US-based file storage platform Dropbox has confidentially filed for an initial public offering that would enable enterprise software producer Salesforce to exit, Bloomberg reported yesterday, citing people familiar with the matter.
Goldman Sachs and JPMorgan Chase have been selected to lead the underwriting, and Dropbox is in talks with other banks to join them, the sources said.
Founded in 2007, Dropbox operates a cloud-based storage platform with more than 500 million users, 200,000 of which are businesses, and is increasingly moving into business collaboration software.
Drew Houston, Dropbox’s co-founder and CEO, said in January 2017 the company had a achieved $1bn in annualised sales, and three months later revealed it had become profitable, excluding interest, taxes, depreciation and amortisation.
Dropbox was valued at $10bn, as of its last equity funding round, a $350m round in 2014 featuring Allen & Company, Sequoia Capital and Goldman Sachs and, according to the Wall Street Journal, BlackRock, T. Rowe Price and Morgan Stanley.
Salesforce’s corporate venturing arm, Salesforce Ventures, is one of the company’s backers but has not revealed when it invested.
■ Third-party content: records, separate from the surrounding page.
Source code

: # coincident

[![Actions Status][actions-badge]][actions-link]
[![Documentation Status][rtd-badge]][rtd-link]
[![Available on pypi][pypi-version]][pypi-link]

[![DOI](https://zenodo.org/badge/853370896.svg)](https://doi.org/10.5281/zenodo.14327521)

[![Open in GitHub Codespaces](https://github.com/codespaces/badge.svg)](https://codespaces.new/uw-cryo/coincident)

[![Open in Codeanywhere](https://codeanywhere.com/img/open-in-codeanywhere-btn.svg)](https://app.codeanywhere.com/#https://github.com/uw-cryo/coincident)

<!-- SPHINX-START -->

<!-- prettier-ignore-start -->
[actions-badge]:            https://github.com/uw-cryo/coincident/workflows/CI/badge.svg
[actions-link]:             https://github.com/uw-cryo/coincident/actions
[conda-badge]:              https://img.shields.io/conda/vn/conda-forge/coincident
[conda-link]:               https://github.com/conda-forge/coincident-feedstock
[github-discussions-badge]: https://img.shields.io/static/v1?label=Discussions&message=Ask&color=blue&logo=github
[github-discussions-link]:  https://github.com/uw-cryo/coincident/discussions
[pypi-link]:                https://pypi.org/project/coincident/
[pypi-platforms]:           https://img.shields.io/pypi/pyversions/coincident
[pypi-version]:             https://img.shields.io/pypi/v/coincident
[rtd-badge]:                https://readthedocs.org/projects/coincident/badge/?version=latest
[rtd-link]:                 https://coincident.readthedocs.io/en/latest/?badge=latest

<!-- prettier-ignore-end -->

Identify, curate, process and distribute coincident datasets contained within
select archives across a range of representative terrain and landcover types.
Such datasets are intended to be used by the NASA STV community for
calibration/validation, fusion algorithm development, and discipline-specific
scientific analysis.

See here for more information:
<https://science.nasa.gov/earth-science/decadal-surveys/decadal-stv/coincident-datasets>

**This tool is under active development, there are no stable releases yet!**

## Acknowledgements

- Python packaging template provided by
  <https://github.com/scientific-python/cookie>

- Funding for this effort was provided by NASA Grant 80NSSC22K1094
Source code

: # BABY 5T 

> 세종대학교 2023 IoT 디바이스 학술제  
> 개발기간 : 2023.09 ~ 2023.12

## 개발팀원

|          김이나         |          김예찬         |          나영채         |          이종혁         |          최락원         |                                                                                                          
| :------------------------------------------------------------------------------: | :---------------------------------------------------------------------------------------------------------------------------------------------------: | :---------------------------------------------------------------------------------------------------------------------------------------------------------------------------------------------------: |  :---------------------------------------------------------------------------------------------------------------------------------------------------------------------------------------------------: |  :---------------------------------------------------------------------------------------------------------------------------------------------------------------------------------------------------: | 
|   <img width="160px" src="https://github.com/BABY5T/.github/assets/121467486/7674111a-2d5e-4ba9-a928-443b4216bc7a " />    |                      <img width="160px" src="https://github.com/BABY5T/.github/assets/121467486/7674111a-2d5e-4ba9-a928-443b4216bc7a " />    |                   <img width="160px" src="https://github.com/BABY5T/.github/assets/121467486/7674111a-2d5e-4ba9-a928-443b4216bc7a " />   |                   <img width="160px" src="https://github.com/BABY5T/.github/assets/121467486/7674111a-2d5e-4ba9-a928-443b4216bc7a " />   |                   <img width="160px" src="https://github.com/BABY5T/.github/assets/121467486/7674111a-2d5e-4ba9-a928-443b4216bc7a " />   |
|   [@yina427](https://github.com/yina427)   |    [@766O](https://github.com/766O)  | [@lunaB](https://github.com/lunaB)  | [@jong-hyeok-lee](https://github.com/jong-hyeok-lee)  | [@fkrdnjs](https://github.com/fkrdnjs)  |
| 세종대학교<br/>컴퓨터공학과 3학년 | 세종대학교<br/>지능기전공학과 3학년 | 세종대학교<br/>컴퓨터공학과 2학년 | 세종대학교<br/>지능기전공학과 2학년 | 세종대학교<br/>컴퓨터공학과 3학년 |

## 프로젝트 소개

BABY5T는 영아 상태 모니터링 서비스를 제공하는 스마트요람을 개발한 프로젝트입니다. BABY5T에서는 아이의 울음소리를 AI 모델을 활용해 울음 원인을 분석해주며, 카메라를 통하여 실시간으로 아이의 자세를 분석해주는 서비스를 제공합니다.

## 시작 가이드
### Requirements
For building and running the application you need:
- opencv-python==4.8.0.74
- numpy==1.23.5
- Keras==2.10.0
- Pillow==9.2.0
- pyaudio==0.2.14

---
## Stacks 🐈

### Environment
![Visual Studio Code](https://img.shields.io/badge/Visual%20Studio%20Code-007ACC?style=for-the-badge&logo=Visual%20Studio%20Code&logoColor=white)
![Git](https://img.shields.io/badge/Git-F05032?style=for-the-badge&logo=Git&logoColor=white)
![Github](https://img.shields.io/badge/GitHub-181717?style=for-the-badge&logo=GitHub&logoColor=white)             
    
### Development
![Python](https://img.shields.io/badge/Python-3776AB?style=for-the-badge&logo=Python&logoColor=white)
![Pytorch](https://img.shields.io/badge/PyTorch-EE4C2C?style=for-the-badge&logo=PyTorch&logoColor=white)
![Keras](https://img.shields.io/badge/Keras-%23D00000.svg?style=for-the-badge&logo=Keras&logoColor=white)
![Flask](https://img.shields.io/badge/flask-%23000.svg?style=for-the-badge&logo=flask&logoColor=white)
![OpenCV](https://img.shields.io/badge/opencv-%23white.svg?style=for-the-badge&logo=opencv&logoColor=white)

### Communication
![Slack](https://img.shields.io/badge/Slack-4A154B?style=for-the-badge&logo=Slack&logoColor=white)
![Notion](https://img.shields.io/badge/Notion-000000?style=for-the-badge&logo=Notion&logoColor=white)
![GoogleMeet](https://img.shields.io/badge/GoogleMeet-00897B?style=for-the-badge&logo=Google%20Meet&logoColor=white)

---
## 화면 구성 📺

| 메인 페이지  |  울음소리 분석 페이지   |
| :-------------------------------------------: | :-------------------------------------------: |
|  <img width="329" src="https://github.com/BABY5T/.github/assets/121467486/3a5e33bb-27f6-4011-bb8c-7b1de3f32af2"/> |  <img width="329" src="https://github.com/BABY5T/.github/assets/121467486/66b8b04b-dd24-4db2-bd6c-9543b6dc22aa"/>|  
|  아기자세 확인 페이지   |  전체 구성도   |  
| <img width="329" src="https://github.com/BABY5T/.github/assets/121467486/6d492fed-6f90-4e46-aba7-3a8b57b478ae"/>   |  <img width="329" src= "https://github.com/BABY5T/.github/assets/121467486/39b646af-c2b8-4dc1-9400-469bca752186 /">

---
Other investors include Index Ventures, Benchmark, Greylock Partners, Institutional Venture Partners, RIT Capital Partners and Valiant Capital Partners.
The company has raised more than $600m in equity funding in total, and secured a $500m credit line led by JP Morgan in 2014. JP Morgan, Bank of America, Deutsche Bank, Goldman Sachs, Macquarie and Royal Bank of Canada supplied a $600m credit line in March 2017.